Regional hydroclimatic projection using an coupled composite downscaling model with statistical bias corrector

The precipitation of General Circulation Model (GCM) output for Han River Basin, Korea was downscaled into a regional watershed using the Artificial Neural Network (ANN) model with multiple statistical processors of Nonstationary Quantile Mapping (NSQM) and a Stochastic Typhoon Model (STM). The stochastically generated typhoon rainfall was synthesized and added to the ANN-processed precipitation, and the summer precipitation underestimated by raw GCM was effectively recovered. The projection was evaluated in terms of the annual and seasonal quantities and annual daily maximum precipitation.
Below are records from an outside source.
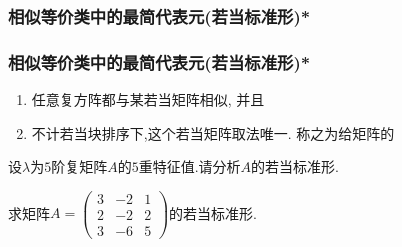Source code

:\subsubsection{相似等价类中的最简代表元(若当标准形)*}
\begin{frame}\frametitle{相似等价类中的最简代表元(若当标准形)*}
\begin{theorem}
\begin{enumerate}
\item 任意复方阵都与某若当矩阵相似,
\pp
并且
\item 不计若当块排序下,这个若当矩阵取法唯一.
\pp
称之为给矩阵的
\end{enumerate}
\end{theorem}
\pp
\begin{example}
设$\lambda$为$5$阶复矩阵$A$的$5$重特征值.请分析$A$的若当标准形.
\end{example}
\pp
\begin{example}
求矩阵$A=\begin{pmatrix}3&-2&1\\2&-2&2\\3&-6&5\end{pmatrix}$的若当标准形.
\end{example}

\yang{\[T^{-1}AT = \begin{pmatrix}2&1&\\&2&\\&&2\\\end{pmatrix}, \qquad T = \begin{pmatrix}
1 & 1 & -1 \\ 2 & 0 & 0 \\ 3 & 0 & 1 \\ \end{pmatrix}.\]}
\end{frame}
The spatial dependency structure of the projection results were tested through the spatial autocorrelation indices of Moran's I and LISA (Local Indicators of Spatial Association). The results under baseline, B1 and A1B scenarios represent the effective reproduction of spatial autocorrelation, even though the hot spots of DJF under the A2 scenario shifted to an adjacent area. The seasonal analysis shows that the GCM output in JJA is relatively more reliable than other seasons in view of baseline biases (8.6%) and the conservation of spatial autocorrelation (Moran's I = 0.63). Under the 95% level of confidence, the annual precipitation by the year 2040 is projected to be 3.2%, 7.7% and 10.8% increase with respect to the baseline period under B1, A1B and A2 scenarios respectively. Under the same level of confidence, the JJA seasonal projection gives a -1.7%, 3.2% decrease and 7.5% increase under B1, A1B, and A2 scenarios, respectively. The rate of increase of JJA precipitation will be less than the annual total. Meanwhile the increasing ratio (13.2% mean increase for all scenarios) of the daily maximum precipitation is obviously higher than the annual or seasonal total precipitation, which means the impacts on hydrological extremes due to climate change would be more intense than one can sense.